U.S.-funded consultants played a crucial role behind the scenes in virtually every facet of the anti-Milosevic drive, running tracking polls, training thousands of opposition activists and helping to organize a vitally important parallel vote count. U.S. taxpayers paid for 5,000 cans of spray paint used by student activists to scrawl anti-Milosevic graffiti on walls across Serbia, and 2.5 million stickers with the slogan “He’s Finished,” which became the revolution’s catchphrase.

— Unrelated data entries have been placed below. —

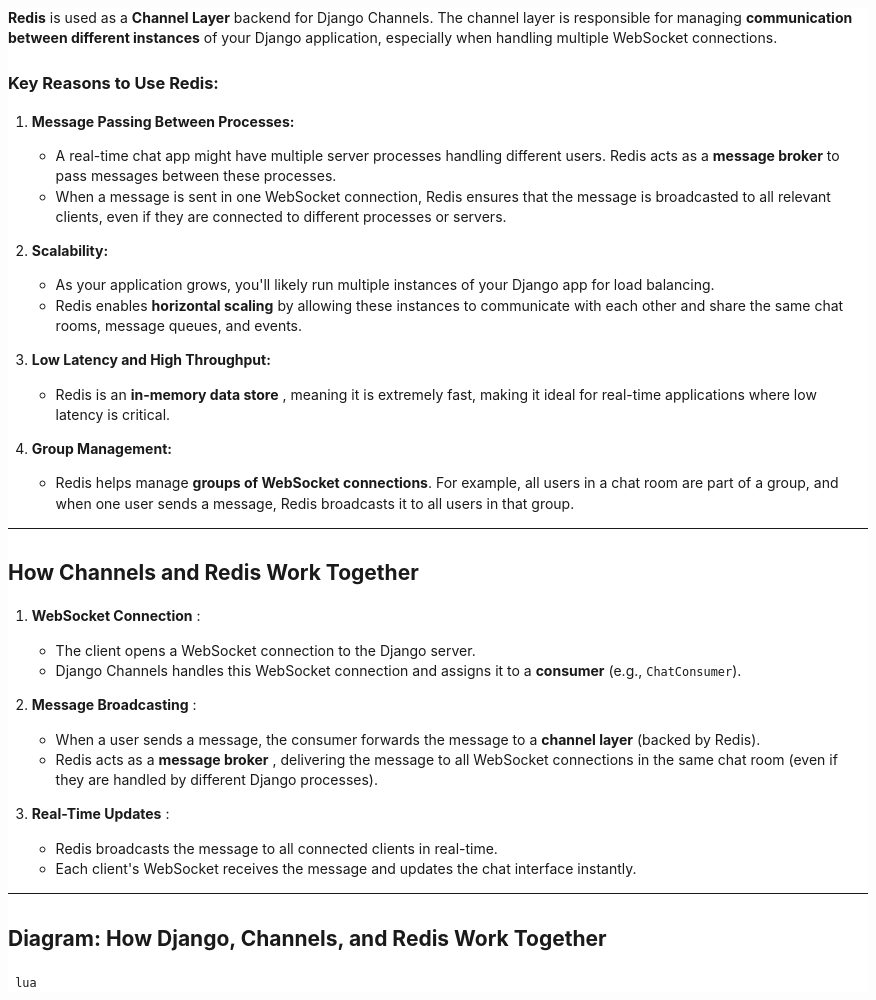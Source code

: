 **Redis** is used as a **Channel Layer** backend for Django Channels. The
channel layer is responsible for managing **communication between different
instances** of your Django application, especially when handling multiple
WebSocket connections.

### Key Reasons to Use Redis:

  1. **Message Passing Between Processes:**

     * A real-time chat app might have multiple server processes handling different users. Redis acts as a **message broker** to pass messages between these processes.
     * When a message is sent in one WebSocket connection, Redis ensures that the message is broadcasted to all relevant clients, even if they are connected to different processes or servers.
  2. **Scalability:**

     * As your application grows, you'll likely run multiple instances of your Django app for load balancing.
     * Redis enables **horizontal scaling** by allowing these instances to communicate with each other and share the same chat rooms, message queues, and events.
  3. **Low Latency and High Throughput:**

     * Redis is an **in-memory data store** , meaning it is extremely fast, making it ideal for real-time applications where low latency is critical.
  4. **Group Management:**

     * Redis helps manage **groups of WebSocket connections**. For example, all users in a chat room are part of a group, and when one user sends a message, Redis broadcasts it to all users in that group.

* * *

## **How Channels and Redis Work Together**

  1. **WebSocket Connection** :

     * The client opens a WebSocket connection to the Django server.
     * Django Channels handles this WebSocket connection and assigns it to a **consumer** (e.g., `ChatConsumer`).
  2. **Message Broadcasting** :

     * When a user sends a message, the consumer forwards the message to a **channel layer** (backed by Redis).
     * Redis acts as a **message broker** , delivering the message to all WebSocket connections in the same chat room (even if they are handled by different Django processes).
  3. **Real-Time Updates** :

     * Redis broadcasts the message to all connected clients in real-time.
     * Each client's WebSocket receives the message and updates the chat interface instantly.

* * *

## **Diagram: How Django, Channels, and Redis Work Together**

    
    
     lua
    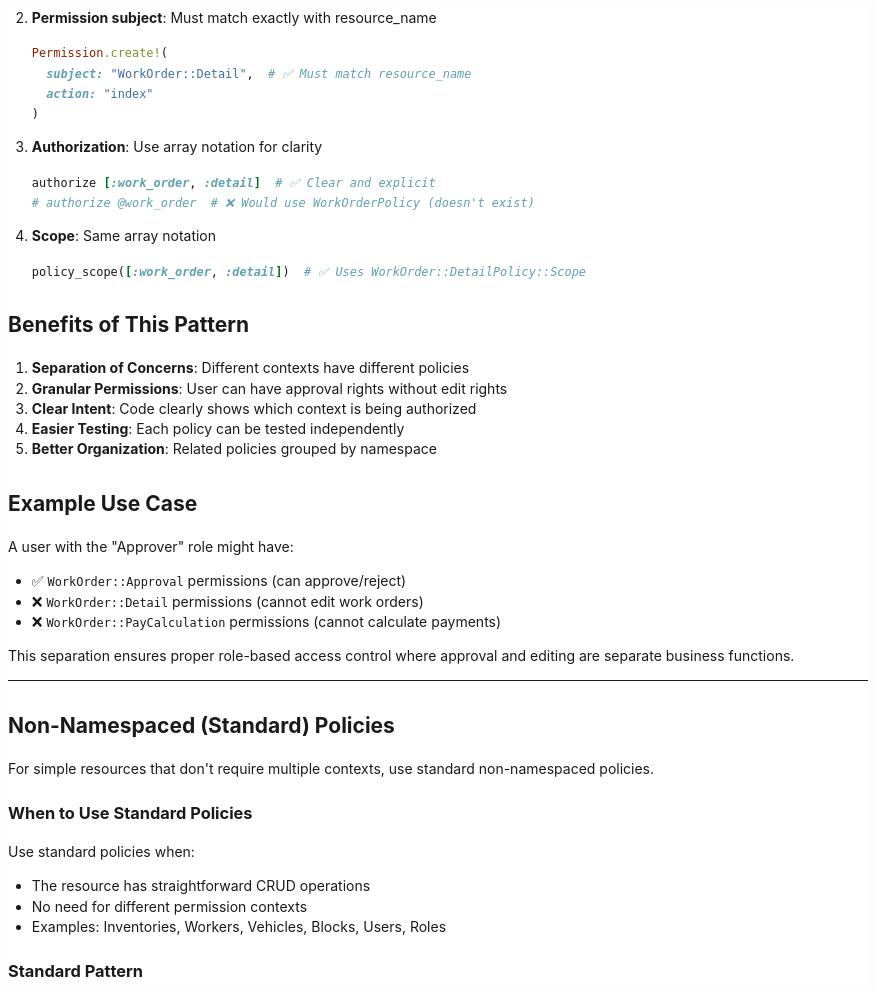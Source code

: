 2. **Permission subject**: Must match exactly with resource_name

   ```ruby
   Permission.create!(
     subject: "WorkOrder::Detail",  # ✅ Must match resource_name
     action: "index"
   )
   ```

3. **Authorization**: Use array notation for clarity

   ```ruby
   authorize [:work_order, :detail]  # ✅ Clear and explicit
   # authorize @work_order  # ❌ Would use WorkOrderPolicy (doesn't exist)
   ```

4. **Scope**: Same array notation
   ```ruby
   policy_scope([:work_order, :detail])  # ✅ Uses WorkOrder::DetailPolicy::Scope
   ```

## Benefits of This Pattern

1. **Separation of Concerns**: Different contexts have different policies
2. **Granular Permissions**: User can have approval rights without edit rights
3. **Clear Intent**: Code clearly shows which context is being authorized
4. **Easier Testing**: Each policy can be tested independently
5. **Better Organization**: Related policies grouped by namespace

## Example Use Case

A user with the "Approver" role might have:

- ✅ `WorkOrder::Approval` permissions (can approve/reject)
- ❌ `WorkOrder::Detail` permissions (cannot edit work orders)
- ❌ `WorkOrder::PayCalculation` permissions (cannot calculate payments)

This separation ensures proper role-based access control where approval and editing are separate business functions.

---

## Non-Namespaced (Standard) Policies

For simple resources that don't require multiple contexts, use standard non-namespaced policies.

### When to Use Standard Policies

Use standard policies when:

- The resource has straightforward CRUD operations
- No need for different permission contexts
- Examples: Inventories, Workers, Vehicles, Blocks, Users, Roles

### Standard Pattern
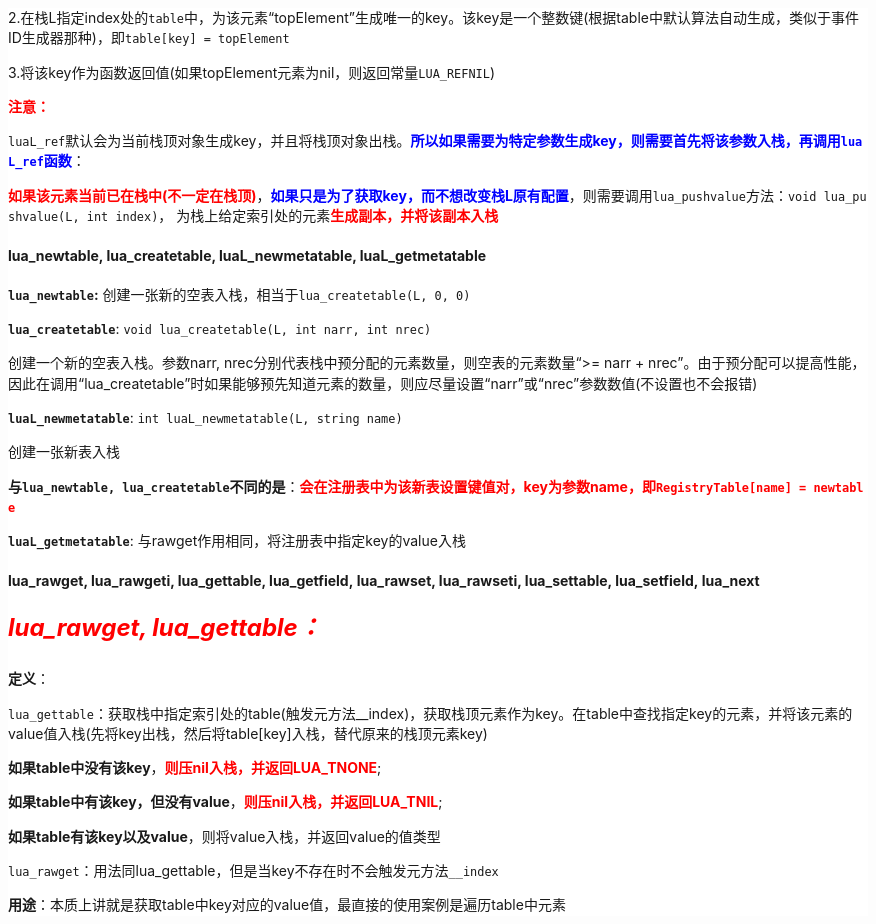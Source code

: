 2.在栈L指定index处的`table`中，为该元素“topElement”生成唯一的key。该key是一个整数键(根据table中默认算法自动生成，类似于事件ID生成器那种)，即`table[key] = topElement`

3.将该key作为函数返回值(如果topElement元素为nil，则返回常量`LUA_REFNIL`)

<font color=red>**注意：**</font>

`luaL_ref`默认会为当前栈顶对象生成key，并且将栈顶对象出栈。<font color=blue>**所以如果需要为特定参数生成key，则需要首先将该参数入栈，再调用`luaL_ref`函数**</font>：

<font color=red>**如果该元素当前已在栈中(不一定在栈顶)**</font>，<font color=blue>**如果只是为了获取key，而不想改变栈L原有配置**</font>，则需要调用`lua_pushvalue`方法：`void lua_pushvalue(L, int index)`， 为栈上给定索引处的元素<font color=red>**生成副本，并将该副本入栈**</font>





#### lua_newtable, lua_createtable, luaL_newmetatable, luaL_getmetatable

**`lua_newtable`:** 创建一张新的空表入栈，相当于`lua_createtable(L, 0, 0)`

**`lua_createtable`**: `void lua_createtable(L, int narr, int nrec)`

创建一个新的空表入栈。参数narr, nrec分别代表栈中预分配的元素数量，则空表的元素数量“>= narr + nrec”。由于预分配可以提高性能，因此在调用“lua_createtable”时如果能够预先知道元素的数量，则应尽量设置“narr”或“nrec”参数数值(不设置也不会报错)

**`luaL_newmetatable`**: `int luaL_newmetatable(L, string name)`

创建一张新表入栈

**与`lua_newtable, lua_createtable`不同的是**：**<font color=red>会在注册表中为该新表设置键值对，key为参数name，即`RegistryTable[name] = newtable`</font>**

**`luaL_getmetatable`**: 与rawget作用相同，将注册表中指定key的value入栈








#### lua_rawget, lua_rawgeti, lua_gettable, lua_getfield, lua_rawset, lua_rawseti, lua_settable, lua_setfield, lua_next

##### <font color=red size=5>**lua_rawget, lua_gettable：**</font>

**定义**：

`lua_gettable`：获取栈中指定索引处的table(触发元方法__index)，获取栈顶元素作为key。在table中查找指定key的元素，并将该元素的value值入栈(先将key出栈，然后将table[key]入栈，替代原来的栈顶元素key)

**如果table中没有该key**，<font color=red>**则压nil入栈，并返回LUA_TNONE**</font>;

**如果table中有该key，但没有value**，<font color=red>**则压nil入栈，并返回LUA_TNIL**</font>;

**如果table有该key以及value**，则将value入栈，并返回value的值类型

`lua_rawget`：用法同lua_gettable，但是当key不存在时不会触发元方法`__index`

**用途**：本质上讲就是获取table中key对应的value值，最直接的使用案例是遍历table中元素

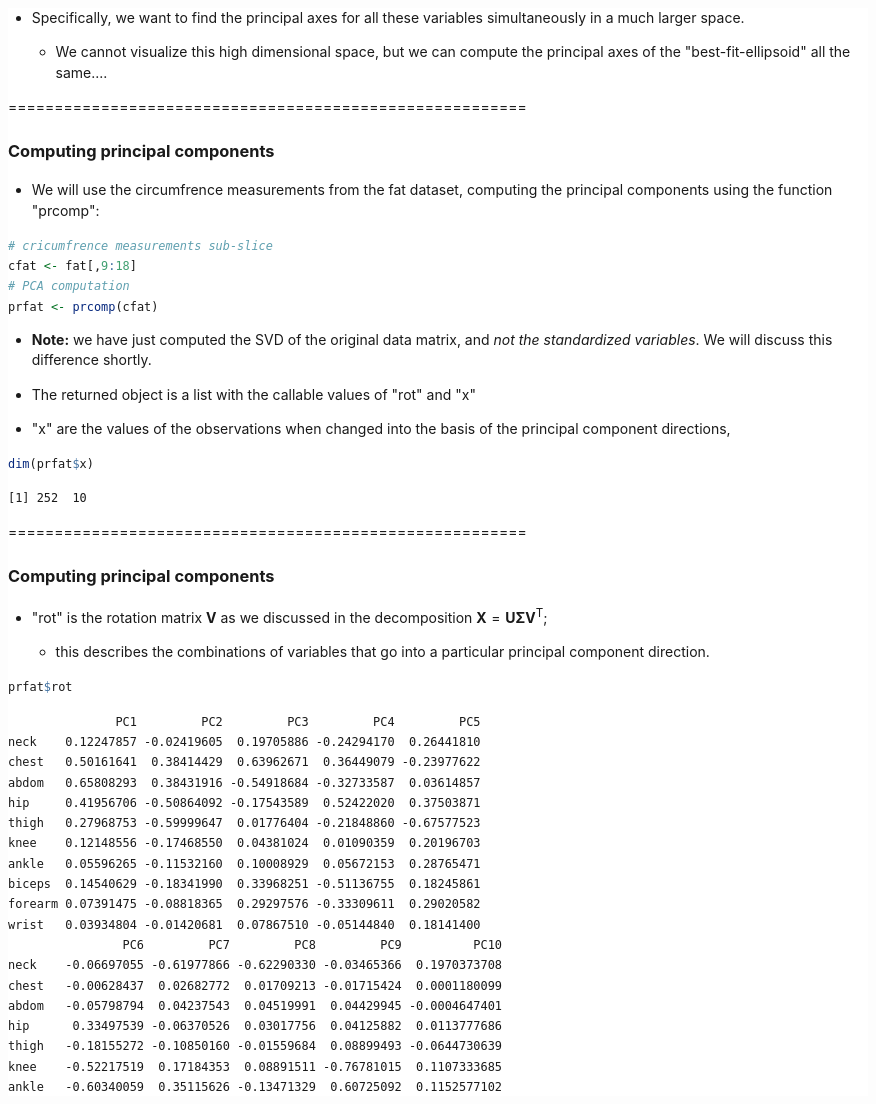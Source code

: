 * Specifically, we want to find the principal axes for all these variables simultaneously in a much larger space.

  * We cannot visualize this high dimensional space, but we can compute the principal axes of the "best-fit-ellipsoid" all the same....

========================================================
### Computing principal components

* We will use the circumfrence measurements from the fat dataset, computing the principal components using the function "prcomp":
  

```r
# cricumfrence measurements sub-slice
cfat <- fat[,9:18]
# PCA computation
prfat <- prcomp(cfat)
```

* <b>Note:</b> we have just computed the SVD of the original data matrix, and <em>not the standardized variables</em>.  We will discuss this difference shortly.</li>

* The returned object is a list with the callable values of "rot" and "x"

* "x" are the values of the observations when changed into the basis of the principal component directions,


```r
dim(prfat$x)
```

```
[1] 252  10
```

========================================================
### Computing principal components

* "rot" is the rotation matrix $\mathbf{V}$ as we discussed in the decomposition $\mathbf{X} = \mathbf{U} \boldsymbol{\Sigma} \mathbf{V}^\mathrm{T}$; 

  * this describes the combinations of variables that go into a particular principal component direction.
  


```r
prfat$rot
```

```
               PC1         PC2         PC3         PC4         PC5
neck    0.12247857 -0.02419605  0.19705886 -0.24294170  0.26441810
chest   0.50161641  0.38414429  0.63962671  0.36449079 -0.23977622
abdom   0.65808293  0.38431916 -0.54918684 -0.32733587  0.03614857
hip     0.41956706 -0.50864092 -0.17543589  0.52422020  0.37503871
thigh   0.27968753 -0.59999647  0.01776404 -0.21848860 -0.67577523
knee    0.12148556 -0.17468550  0.04381024  0.01090359  0.20196703
ankle   0.05596265 -0.11532160  0.10008929  0.05672153  0.28765471
biceps  0.14540629 -0.18341990  0.33968251 -0.51136755  0.18245861
forearm 0.07391475 -0.08818365  0.29297576 -0.33309611  0.29020582
wrist   0.03934804 -0.01420681  0.07867510 -0.05144840  0.18141400
                PC6         PC7         PC8         PC9          PC10
neck    -0.06697055 -0.61977866 -0.62290330 -0.03465366  0.1970373708
chest   -0.00628437  0.02682772  0.01709213 -0.01715424  0.0001180099
abdom   -0.05798794  0.04237543  0.04519991  0.04429945 -0.0004647401
hip      0.33497539 -0.06370526  0.03017756  0.04125882  0.0113777686
thigh   -0.18155272 -0.10850160 -0.01559684  0.08899493 -0.0644730639
knee    -0.52217519  0.17184353  0.08891511 -0.76781015  0.1107333685
ankle   -0.60340059  0.35115626 -0.13471329  0.60725092  0.1152577102
```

Some Americans involved in the anti-Milosevic effort said they were aware of CIA activity at the fringes of the campaign, but had trouble finding out what the agency was up to. Whatever it was, they concluded it was not particularly effective. The lead role was taken by the State Department and the U.S. Agency for International Development, the government’s foreign assistance agency, which channeled the funds through commercial contractors and nonprofit groups such as NDI and its Republican counterpart, the International Republican Institute (IRI).


While NDI worked closely with Serbian opposition parties, IRI focused its attention on Otpor, which served as the revolution’s ideological and organizational backbone. In March, IRI paid for two dozen Otpor leaders to attend a seminar on nonviolent resistance at the Hilton Hotel in Budapest a few hundreds yards along the Danube from the NDI-favored Marriott.

During the seminar, the Serbian students received training in such matters as how to organize a strike, how to communicate with symbols, how to overcome fear and how to undermine the authority of a dictatorial regime. The principal lecturer was retired U.S. Army Col. Robert Helvey, who has made a study of nonviolent resistance methods around the world, including those used in modern-day Burma and the civil rights struggle in the American South.[2]

Those readers familiar with the methods used to deploy a successful color revolution will immediately recognize three aspects of Dobbs’ statement. First, the fact that U.S. organizations funded many of the activists directly and/or paid for supplies needed for guerrilla and overt activism on the ground. Second, that there was the clear existence of a parallel vote counting and reporting apparatus and, third, the involvement of individuals like Col. Robert Helvey.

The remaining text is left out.